Your answer should be one number, the count of lines in the entries holding the word "pmatrix".

..............................

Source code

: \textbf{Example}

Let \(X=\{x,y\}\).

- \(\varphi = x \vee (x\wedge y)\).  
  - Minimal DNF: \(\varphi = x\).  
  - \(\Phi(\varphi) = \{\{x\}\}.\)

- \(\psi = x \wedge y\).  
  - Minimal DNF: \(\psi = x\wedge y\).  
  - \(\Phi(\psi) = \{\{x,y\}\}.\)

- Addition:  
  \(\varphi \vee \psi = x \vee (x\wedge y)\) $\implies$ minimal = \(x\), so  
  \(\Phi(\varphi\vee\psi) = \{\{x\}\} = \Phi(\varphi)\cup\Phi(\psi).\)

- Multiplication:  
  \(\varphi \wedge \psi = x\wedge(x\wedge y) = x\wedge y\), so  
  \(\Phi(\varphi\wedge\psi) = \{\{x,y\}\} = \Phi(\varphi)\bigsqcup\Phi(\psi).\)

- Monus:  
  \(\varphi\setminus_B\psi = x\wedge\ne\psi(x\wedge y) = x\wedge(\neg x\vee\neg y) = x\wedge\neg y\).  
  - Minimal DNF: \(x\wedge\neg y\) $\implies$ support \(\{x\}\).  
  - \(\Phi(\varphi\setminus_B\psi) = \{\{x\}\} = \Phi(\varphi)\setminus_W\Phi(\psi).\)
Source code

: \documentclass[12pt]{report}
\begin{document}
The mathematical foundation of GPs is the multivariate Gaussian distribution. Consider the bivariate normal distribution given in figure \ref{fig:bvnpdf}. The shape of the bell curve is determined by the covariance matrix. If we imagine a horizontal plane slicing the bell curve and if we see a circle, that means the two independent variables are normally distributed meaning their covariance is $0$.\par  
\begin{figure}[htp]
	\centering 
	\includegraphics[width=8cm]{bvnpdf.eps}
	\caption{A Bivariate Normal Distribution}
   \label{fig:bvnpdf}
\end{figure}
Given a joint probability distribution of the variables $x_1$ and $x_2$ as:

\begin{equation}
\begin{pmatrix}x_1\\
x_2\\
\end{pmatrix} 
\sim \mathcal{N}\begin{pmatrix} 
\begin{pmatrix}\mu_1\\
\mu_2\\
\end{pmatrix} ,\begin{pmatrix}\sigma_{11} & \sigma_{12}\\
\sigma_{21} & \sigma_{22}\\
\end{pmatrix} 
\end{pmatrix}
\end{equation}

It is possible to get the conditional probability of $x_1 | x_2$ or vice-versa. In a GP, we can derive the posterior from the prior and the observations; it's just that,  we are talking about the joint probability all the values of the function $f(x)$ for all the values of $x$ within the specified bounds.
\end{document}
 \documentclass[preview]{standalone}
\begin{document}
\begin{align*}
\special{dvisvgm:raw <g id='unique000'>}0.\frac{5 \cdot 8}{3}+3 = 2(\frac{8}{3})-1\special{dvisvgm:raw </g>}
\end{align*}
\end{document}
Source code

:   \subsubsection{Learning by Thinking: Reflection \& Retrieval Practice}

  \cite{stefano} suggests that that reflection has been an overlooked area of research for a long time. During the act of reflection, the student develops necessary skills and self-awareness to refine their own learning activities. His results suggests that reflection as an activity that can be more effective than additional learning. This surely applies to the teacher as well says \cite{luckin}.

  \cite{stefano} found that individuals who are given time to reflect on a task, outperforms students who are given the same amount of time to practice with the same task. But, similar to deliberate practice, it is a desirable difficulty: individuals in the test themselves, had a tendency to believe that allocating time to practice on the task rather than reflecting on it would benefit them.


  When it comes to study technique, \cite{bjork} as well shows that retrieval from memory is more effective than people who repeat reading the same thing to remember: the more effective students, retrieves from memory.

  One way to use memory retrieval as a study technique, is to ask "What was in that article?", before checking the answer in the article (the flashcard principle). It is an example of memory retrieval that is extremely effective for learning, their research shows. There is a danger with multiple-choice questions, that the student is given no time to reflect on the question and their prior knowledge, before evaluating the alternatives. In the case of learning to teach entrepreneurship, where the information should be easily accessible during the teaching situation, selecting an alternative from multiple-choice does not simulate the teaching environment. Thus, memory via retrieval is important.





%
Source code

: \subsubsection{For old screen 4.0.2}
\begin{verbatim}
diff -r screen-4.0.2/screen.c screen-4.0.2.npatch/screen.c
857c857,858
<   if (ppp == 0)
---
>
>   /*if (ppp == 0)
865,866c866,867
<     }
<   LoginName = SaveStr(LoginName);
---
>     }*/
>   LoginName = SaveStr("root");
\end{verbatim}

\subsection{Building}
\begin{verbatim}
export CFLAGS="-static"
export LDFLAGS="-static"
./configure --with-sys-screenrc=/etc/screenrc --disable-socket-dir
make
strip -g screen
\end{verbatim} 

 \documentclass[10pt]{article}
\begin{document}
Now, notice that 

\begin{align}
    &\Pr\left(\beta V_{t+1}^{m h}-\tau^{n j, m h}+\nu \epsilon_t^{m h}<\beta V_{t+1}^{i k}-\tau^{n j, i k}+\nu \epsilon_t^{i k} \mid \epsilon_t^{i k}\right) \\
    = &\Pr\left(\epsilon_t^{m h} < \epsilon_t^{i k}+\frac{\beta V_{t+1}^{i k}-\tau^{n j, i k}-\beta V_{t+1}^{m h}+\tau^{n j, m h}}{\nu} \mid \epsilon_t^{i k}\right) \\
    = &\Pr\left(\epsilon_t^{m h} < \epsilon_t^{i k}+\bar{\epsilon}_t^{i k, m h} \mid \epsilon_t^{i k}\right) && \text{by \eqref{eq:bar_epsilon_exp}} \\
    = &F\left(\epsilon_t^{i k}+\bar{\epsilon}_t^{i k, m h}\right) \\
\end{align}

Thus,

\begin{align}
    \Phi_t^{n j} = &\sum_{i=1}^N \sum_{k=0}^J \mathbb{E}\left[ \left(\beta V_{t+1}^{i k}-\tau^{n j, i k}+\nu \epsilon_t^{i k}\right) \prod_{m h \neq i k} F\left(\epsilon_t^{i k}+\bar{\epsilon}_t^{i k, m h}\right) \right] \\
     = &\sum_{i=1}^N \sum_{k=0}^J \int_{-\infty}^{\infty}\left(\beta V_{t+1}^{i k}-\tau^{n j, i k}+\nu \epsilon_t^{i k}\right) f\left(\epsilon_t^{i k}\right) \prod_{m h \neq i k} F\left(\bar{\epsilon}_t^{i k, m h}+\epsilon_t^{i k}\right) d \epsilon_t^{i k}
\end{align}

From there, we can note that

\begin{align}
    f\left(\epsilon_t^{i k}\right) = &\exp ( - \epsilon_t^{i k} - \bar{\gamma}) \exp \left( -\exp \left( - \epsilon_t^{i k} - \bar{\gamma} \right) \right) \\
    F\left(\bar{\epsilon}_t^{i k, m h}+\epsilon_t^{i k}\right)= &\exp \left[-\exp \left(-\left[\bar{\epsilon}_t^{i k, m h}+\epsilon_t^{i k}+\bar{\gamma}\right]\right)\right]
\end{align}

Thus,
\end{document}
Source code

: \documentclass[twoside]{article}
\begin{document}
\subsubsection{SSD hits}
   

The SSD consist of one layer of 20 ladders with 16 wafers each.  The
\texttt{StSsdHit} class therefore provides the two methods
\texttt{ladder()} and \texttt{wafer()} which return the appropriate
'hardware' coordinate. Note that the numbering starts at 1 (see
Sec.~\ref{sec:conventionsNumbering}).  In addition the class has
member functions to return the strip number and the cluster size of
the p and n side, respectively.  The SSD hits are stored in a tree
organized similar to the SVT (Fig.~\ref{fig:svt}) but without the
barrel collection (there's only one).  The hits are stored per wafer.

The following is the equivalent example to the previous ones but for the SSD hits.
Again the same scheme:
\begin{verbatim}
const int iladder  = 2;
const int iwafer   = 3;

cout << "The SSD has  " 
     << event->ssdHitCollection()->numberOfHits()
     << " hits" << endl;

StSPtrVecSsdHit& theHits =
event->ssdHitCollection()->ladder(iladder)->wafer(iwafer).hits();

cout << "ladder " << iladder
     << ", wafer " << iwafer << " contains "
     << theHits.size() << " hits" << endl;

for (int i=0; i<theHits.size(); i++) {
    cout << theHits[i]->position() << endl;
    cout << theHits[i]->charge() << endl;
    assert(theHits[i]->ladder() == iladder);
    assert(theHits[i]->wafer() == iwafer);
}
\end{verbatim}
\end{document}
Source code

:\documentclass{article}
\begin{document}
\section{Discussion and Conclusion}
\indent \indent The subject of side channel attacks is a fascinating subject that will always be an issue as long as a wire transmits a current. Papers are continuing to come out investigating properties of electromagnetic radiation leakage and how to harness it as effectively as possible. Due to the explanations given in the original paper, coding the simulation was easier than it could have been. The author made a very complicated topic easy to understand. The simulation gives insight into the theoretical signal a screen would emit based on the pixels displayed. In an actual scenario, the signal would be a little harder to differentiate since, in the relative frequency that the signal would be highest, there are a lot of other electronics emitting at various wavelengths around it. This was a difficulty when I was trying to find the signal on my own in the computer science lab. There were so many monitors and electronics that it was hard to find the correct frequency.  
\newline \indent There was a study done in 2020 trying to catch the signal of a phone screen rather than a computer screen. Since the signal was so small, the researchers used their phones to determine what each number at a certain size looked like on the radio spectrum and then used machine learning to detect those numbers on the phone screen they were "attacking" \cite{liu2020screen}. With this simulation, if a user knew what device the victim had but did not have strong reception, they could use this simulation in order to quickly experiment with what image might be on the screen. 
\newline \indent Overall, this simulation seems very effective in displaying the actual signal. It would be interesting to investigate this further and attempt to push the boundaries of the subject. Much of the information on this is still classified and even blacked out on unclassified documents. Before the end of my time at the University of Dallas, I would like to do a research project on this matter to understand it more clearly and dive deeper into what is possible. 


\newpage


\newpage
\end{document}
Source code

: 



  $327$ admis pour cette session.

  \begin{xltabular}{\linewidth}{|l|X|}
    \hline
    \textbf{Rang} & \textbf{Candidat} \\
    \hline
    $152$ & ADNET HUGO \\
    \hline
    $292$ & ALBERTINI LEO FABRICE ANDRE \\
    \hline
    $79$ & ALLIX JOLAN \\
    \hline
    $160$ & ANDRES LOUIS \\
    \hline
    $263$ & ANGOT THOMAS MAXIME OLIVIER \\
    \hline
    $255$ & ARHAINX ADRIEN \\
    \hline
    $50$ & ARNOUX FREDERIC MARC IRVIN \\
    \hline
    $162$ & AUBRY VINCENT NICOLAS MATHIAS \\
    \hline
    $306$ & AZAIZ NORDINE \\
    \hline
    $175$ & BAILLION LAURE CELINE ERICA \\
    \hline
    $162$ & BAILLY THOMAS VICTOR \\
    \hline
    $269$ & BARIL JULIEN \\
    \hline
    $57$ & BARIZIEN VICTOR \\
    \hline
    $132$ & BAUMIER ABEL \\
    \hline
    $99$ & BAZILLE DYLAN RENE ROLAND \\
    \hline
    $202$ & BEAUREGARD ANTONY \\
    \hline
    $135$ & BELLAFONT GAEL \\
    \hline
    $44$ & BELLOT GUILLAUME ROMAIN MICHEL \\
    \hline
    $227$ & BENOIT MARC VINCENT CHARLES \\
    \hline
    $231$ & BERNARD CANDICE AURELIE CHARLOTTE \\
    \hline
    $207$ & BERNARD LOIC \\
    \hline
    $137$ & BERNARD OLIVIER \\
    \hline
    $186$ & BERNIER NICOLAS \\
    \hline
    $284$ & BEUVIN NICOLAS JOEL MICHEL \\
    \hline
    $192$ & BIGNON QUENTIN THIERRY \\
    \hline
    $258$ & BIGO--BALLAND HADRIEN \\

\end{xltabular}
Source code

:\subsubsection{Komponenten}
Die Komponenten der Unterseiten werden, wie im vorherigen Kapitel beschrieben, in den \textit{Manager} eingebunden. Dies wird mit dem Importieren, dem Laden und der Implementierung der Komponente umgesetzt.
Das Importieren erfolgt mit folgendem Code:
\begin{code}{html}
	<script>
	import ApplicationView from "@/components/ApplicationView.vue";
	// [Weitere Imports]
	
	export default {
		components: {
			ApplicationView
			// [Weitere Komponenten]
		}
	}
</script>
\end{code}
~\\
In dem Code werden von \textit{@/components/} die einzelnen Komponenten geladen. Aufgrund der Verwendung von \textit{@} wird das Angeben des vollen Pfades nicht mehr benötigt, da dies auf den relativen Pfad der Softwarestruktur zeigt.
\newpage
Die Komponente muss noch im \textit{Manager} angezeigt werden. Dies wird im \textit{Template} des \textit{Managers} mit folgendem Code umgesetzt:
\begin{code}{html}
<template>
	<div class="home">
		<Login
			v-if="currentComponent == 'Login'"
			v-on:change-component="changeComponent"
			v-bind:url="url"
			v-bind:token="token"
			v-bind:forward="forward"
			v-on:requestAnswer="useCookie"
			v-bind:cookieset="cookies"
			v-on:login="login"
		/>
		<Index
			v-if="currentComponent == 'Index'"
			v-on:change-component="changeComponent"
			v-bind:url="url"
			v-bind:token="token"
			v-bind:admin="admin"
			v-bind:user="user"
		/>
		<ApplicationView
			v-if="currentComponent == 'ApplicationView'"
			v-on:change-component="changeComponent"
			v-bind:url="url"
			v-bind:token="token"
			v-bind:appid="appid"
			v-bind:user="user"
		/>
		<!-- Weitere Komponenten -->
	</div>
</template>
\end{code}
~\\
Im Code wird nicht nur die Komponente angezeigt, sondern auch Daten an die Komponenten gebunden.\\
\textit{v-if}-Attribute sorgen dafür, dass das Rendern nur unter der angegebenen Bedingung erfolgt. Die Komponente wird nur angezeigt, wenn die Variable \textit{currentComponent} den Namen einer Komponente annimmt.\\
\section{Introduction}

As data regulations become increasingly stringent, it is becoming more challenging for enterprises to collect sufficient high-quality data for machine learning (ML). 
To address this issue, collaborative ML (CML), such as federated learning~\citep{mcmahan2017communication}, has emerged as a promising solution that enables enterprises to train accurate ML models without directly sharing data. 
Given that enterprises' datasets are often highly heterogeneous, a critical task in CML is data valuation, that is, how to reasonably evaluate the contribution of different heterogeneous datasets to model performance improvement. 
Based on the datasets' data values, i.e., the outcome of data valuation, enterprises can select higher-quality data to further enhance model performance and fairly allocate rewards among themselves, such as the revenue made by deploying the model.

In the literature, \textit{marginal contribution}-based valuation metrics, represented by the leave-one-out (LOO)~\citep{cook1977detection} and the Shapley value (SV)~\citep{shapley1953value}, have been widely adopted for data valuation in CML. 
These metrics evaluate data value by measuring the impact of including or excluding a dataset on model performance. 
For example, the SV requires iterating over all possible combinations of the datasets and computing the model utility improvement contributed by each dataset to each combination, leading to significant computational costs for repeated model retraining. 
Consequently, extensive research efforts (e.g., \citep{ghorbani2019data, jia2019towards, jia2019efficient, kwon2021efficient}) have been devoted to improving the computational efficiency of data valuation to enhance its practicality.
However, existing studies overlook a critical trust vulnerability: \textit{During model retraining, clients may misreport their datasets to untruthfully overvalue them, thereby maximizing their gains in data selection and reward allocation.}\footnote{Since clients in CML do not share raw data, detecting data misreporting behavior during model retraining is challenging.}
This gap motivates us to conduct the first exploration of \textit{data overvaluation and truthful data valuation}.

..............................

**Written solution:** 7